Top 10 List for the Labor Movement

Rose Ann DeMoro is the Executive Director of the California Nurses Association (CNA) - the country's fastest growing union. Since 1992, union membership has grown from 13,000 to the present 63,000. And it was since 1992 that the nurses became more prominent in participating in and running their own unions. No coincidence.

Whether it is CNA getting patient protection bills through the state legislature or exposing the gouging pricing of health care while the HMO bosses each take away millions in executive pay every year, this is the standard-bearer for larger stagnant unions to look up to and emulate.

With Arnold Schwarzenegger riding high last year in the polls as Governor, the nurses took umbrage at his selective cuts for people programs while performing as a corporate cyborg for corporate greed and tax escapism. When he called them a "special interest", the nurses swung into action and Arnold's polls have not stopped dropping.

Now Rose Ann DeMoro has weighed in on the clash of large labor unions coming at the AFL-CIO's convention in Chicago that starts July 25, 2005. The "Change to Win" group of dissident unions led by SEIU and UNITE are making breakaway noises from the large labor federation if their demands about succession to AFL-CIO leader John Sweeney and budgets for organizing are not met. Ms. DeMoro thinks this is a power struggle with much ado about nothing very substantive.

Here is her succinct critique labeled "Top 10 Problems with the Current Debate in the Labor Movement".
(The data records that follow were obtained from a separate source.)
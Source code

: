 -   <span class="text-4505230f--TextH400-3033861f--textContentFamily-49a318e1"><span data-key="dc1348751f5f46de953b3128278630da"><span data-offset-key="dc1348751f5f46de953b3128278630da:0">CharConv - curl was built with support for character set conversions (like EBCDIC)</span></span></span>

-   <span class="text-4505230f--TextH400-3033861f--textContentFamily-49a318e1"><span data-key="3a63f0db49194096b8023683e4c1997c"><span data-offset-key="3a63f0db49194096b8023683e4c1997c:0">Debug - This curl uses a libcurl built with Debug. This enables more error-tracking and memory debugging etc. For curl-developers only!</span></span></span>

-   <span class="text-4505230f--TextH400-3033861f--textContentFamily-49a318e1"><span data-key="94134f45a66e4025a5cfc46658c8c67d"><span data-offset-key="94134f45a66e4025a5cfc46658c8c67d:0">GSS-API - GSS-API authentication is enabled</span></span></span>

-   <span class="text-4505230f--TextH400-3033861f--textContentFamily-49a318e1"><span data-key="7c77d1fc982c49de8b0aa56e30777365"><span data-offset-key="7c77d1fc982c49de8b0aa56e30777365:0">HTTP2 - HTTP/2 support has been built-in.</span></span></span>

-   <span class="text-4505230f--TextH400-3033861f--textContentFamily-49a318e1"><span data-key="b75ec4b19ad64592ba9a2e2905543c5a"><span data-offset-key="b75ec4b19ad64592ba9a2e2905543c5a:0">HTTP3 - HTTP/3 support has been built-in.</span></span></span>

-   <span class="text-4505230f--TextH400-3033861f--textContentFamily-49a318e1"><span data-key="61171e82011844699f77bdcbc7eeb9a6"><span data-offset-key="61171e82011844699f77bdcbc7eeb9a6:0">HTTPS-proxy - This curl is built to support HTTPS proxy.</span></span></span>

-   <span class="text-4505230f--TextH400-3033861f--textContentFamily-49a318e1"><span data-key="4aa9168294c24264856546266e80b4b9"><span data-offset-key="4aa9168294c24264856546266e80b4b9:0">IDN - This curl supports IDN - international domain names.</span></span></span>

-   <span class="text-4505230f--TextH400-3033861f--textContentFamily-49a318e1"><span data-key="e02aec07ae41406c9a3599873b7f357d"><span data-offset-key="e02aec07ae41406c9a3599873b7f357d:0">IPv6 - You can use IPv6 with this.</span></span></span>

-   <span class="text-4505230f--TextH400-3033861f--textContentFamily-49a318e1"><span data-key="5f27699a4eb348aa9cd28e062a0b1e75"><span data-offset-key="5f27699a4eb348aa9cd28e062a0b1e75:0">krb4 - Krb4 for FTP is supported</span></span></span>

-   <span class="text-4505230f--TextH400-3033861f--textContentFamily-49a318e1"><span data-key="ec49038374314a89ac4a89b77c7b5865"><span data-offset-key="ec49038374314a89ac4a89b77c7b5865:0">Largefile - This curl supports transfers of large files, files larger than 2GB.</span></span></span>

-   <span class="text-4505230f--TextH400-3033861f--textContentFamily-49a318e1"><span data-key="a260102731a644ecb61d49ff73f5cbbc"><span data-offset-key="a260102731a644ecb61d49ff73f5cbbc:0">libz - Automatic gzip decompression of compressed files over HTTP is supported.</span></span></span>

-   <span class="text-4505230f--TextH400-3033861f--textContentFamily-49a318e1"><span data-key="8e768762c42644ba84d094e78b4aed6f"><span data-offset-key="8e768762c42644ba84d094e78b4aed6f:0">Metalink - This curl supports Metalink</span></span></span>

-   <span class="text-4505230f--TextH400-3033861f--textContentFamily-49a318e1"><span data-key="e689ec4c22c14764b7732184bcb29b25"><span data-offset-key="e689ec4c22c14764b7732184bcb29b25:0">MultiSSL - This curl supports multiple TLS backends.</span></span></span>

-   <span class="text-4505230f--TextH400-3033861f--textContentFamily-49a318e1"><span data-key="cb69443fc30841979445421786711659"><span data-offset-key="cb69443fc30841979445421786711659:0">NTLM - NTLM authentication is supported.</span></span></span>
  1. There are no real ideological disputes, in part because the current AFL-CIO leadership and programs were, mostly, put in place by those now challenging them. It appears to be more about egos and an effort by specific unions to anoint themselves as the group who should control the AFL-CIO.
  2. No workers or rank and file union members are involved, and it is their labor movement. Much of the discussion is based on recommendations of consultants and Madison Avenue approaches such as branding, polling and focus groups, and scripted blogs, rather than engaging the membership and the public on helping shape the future of the labor movement.
  3. No issues affecting the majority of working Americans are being debated - declining real wages, the health care crisis, the continued erosion of democracy in the workplace, outsourcing of jobs across the skill and pay spectrum, a deteriorating social safety net, declining support for public education, environmental degradation, social justice and ongoing racial and gender inequality, alienation and disaffection from the political process.
  4. No real solutions to these problems are being proposed - curbing corporate control of the political and economic system, single payer-universal health care, a progressive tax system that restores fair share taxes on corporations and wealthy individuals, taking corporate money out of politics, a new industrial trade policy, a peace, not war economy as well as a strategy for reforming repressive/crippling labor laws and enforcement bodies.
  5. The specific proposals by the Change to Win group are structural and bureaucratic, not programmatic - rebating union dues, forcing unions to merge, limiting the executive council to the largest unions, and claiming sovereignty for unions by industry or sector based on a union's density in that area. There is no evidence any of these changes would solve labor's problems.
  6. The notion that the salvation of the labor movement reduces to "density as manifest destiny" is historically false, and analytically shallow. Equally, for the unions that are proposing the monopolistic changes, seemingly self serving. Some unions that have achieved density have been decimated by corporate sponsored political, economic, and social policies. Besides, forced mergers are anti-democratic.
  7. If the issue of organizing was simply dues rebates we could all rest easy. But that notion is painfully oversimplified. Some unions in and out of the Change to Win unions are organizing within the current structure, others have not organized for years. Even if the AFL-CIO paid per capita to some of these unions they still would not or could not organize. And forcing mergers is not synonymous with organizing and in fact could silence the voice of the most active and militant unions and union leaders who are fundamental in building this labor movement.
  8. Perhaps because the corporate right is so extreme, some "progressive" analysts have been portraying the dues rebates and proposed forced mergers as core issues. But more troublesome are those pundits who write glowingly about the Change to Win group's greater expansion of labor-management partnerships with their corporate-friendly cost savings schemes, worker speed up programs, explicit endorsement of globalization, deskilling, outsourcing and privatization as Labor's salvation. These proposals can only serve to further alienate the American worker from the labor movement, further erode labor's power and harm the very society wide communities with which labor needs to align and nurture.
  9. Limiting the executive council to the biggest unions would further reduce the influence and voice of women and people of color in labor leadership.
  10. No discussion of non-bureaucratic strategies are on the table - including expanded coalitions with non-labor community, religious and environmental groups; active grassroots education and mobilization campaigns to challenge the corporate/far right agenda; building genuine political independence and holding the democratic party accountable to worker and public interests, and serious consideration of - imagine, a labor party for a labor movement."